Opener Dan Kelly, Paul’s nephew, gave credence to the theory that music is a bloodline gift. He played solo, with nothing but distortion pedals and sweet falsetto vocals to carry his fractious songs of lovelorn inner-city dramas and counter-meal waitresses, impressing the attentive early-arrivals as the audience and expectations began to build.
Some of the anticipation was reserved for the Be Good Tanyas, if only on the strength of Paul Kelly’s personal invitation to join his national tour. Darlings on the Canadian festival circuit, the Be Good Tanyas’ rootsy debut Blue Horse has been well-received in Australia. And when the three women — Frazey Ford, Samantha Parton and Trish Klein — opened their mouths to sing, the entire theater was silenced in a moment.
Which was quite a feat in itself, but it didn’t hold. The trio, with acoustic and electric slide guitar, ukulele, mandolin, and low-key accompaniment from a drummer and walk-on double bassist, somehow failed to fire. Perhaps they’d reckoned on toning down their old-timey and Americana influences for their Down Under audiences, or were keeping it sweet in daughterly-like respect for their host. Either way, a bit of sassiness or attitude would surely not have gone astray, for they came across as bland — more like the Corrs than the Gillian Welch comparisons bestowed upon them by the Australian music press. Their slow-paced set enlivened considerably toward the end with a high-spirited version of “Light Enough To Travel” by accordion-wielding Vancouver songwriter Geoff Berner.
The warmth of recognition when Kelly walked onstage to the strains of “Be My Baby” was undeniable, and his band quickly fell into some solid grooves. There were gentle acoustic-based moments, pop jangles, fat reggae and dub moves, and occasional rock ‘n’ roll workouts.

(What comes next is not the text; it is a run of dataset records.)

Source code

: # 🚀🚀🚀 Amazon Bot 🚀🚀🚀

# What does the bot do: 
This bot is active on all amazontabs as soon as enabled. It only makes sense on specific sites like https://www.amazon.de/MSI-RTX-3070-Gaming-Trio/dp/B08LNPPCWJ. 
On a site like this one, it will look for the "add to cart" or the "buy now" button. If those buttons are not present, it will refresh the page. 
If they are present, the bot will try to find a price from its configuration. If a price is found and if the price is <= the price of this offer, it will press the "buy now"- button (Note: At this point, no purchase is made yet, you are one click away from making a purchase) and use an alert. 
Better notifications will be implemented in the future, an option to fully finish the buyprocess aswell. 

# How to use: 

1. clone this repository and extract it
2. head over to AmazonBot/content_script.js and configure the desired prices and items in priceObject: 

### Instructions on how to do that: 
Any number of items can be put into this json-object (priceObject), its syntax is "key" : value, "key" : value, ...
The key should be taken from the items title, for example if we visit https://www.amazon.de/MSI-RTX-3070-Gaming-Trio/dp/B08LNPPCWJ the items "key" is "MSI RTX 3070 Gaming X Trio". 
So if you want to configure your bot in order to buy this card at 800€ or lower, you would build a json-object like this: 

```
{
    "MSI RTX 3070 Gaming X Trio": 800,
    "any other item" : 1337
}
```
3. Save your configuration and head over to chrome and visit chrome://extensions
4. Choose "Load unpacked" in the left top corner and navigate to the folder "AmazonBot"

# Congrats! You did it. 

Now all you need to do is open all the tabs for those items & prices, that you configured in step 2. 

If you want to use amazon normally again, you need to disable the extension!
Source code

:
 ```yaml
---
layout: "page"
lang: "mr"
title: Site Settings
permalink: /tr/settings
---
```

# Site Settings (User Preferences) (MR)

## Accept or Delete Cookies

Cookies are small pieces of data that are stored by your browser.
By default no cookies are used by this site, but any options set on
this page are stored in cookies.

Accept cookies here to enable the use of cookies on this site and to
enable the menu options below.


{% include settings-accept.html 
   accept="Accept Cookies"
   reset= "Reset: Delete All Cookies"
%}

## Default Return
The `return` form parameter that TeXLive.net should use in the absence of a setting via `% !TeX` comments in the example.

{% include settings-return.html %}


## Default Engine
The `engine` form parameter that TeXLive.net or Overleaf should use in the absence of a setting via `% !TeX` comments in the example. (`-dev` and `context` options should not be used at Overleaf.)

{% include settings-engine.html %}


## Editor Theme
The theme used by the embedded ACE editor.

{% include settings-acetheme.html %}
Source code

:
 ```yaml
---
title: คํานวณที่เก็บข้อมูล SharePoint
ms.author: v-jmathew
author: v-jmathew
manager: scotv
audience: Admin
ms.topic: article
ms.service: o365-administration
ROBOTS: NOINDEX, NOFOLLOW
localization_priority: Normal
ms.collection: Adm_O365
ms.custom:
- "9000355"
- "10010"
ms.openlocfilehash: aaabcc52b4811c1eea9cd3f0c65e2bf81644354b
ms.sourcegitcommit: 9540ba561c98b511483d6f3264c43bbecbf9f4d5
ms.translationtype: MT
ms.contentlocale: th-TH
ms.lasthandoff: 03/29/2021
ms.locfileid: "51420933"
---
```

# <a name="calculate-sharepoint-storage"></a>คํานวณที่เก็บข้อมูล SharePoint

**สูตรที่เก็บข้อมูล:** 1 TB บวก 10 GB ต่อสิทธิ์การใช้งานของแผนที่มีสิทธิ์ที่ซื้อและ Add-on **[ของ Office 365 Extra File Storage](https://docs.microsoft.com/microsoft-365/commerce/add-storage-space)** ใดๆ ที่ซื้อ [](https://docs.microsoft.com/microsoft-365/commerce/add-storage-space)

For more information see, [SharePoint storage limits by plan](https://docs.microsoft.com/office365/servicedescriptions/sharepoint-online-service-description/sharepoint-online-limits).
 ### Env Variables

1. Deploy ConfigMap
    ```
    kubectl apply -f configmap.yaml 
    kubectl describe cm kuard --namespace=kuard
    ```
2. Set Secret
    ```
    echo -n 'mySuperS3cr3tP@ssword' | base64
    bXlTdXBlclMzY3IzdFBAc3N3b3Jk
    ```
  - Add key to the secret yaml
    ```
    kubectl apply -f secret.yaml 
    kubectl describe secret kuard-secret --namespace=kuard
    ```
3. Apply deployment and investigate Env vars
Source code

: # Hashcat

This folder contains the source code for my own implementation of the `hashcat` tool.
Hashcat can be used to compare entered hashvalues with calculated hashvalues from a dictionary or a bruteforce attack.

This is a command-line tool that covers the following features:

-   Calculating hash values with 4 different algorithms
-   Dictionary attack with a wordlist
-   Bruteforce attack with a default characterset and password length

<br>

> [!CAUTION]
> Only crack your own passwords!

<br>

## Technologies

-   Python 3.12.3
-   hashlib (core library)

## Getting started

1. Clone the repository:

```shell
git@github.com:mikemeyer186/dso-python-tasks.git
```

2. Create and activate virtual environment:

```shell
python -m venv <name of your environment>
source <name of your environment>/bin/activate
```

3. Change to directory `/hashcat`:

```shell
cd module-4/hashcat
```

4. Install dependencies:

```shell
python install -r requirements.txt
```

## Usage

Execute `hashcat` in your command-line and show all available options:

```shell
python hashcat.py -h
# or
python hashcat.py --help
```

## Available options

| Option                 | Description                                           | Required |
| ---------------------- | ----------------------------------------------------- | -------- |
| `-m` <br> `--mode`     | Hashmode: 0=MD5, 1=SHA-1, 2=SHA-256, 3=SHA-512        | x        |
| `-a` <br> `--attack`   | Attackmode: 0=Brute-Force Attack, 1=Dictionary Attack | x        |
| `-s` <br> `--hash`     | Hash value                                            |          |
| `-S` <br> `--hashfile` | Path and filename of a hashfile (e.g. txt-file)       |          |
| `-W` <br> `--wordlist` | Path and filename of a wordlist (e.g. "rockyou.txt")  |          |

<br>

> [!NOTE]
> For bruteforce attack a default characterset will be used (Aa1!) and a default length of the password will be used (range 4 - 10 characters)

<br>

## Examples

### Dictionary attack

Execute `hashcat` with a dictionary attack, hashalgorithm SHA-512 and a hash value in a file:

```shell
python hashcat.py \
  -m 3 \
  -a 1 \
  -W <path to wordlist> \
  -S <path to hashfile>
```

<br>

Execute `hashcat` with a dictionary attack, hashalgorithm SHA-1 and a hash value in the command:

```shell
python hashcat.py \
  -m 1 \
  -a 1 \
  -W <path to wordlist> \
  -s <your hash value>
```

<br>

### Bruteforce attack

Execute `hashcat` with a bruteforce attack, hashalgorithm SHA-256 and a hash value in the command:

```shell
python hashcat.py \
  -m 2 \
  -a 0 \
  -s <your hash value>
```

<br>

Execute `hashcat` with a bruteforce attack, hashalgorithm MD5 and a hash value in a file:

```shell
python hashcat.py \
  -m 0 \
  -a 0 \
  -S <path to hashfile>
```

The selections from Kelly’s latest album, Nothing But A Dream, sounded exceptionally good, particularly “I Close My Eyes And Think Of You” and “Midnight Rain”. The classics were all there, too, including “When I First Met Your Ma”, “Love Never Runs On Time”, “Everything’s Turning To White”, “Careless”, “Deeper Water”, “Sweet Guy”, and “How To Make Gravy”.
All that was before the encores, which paid off handsomely with guest appearances by Michael Barclay of legendary Aussie pub band Weddings, Parties, Anything and R&B songstress Renee Geyer, a longtime Kelly collaborator. “I Can’t Believe We Were Married” and “Before Too Long” were terrific; Kelly and band stepped back from the spotlight to give Geyer her head on “Difficult Woman” and “You Broke A Beautiful Thing”, then brought down the best moment of the night with a lean yet gutsy rendition of “Look So Fine, Feel So Low” and a wistful acoustic finale, “I Wasted Time”, in three-piece format, just double bass, hushed drums and, of course, Kelly’s voice: familiar, regretful, and eminently real.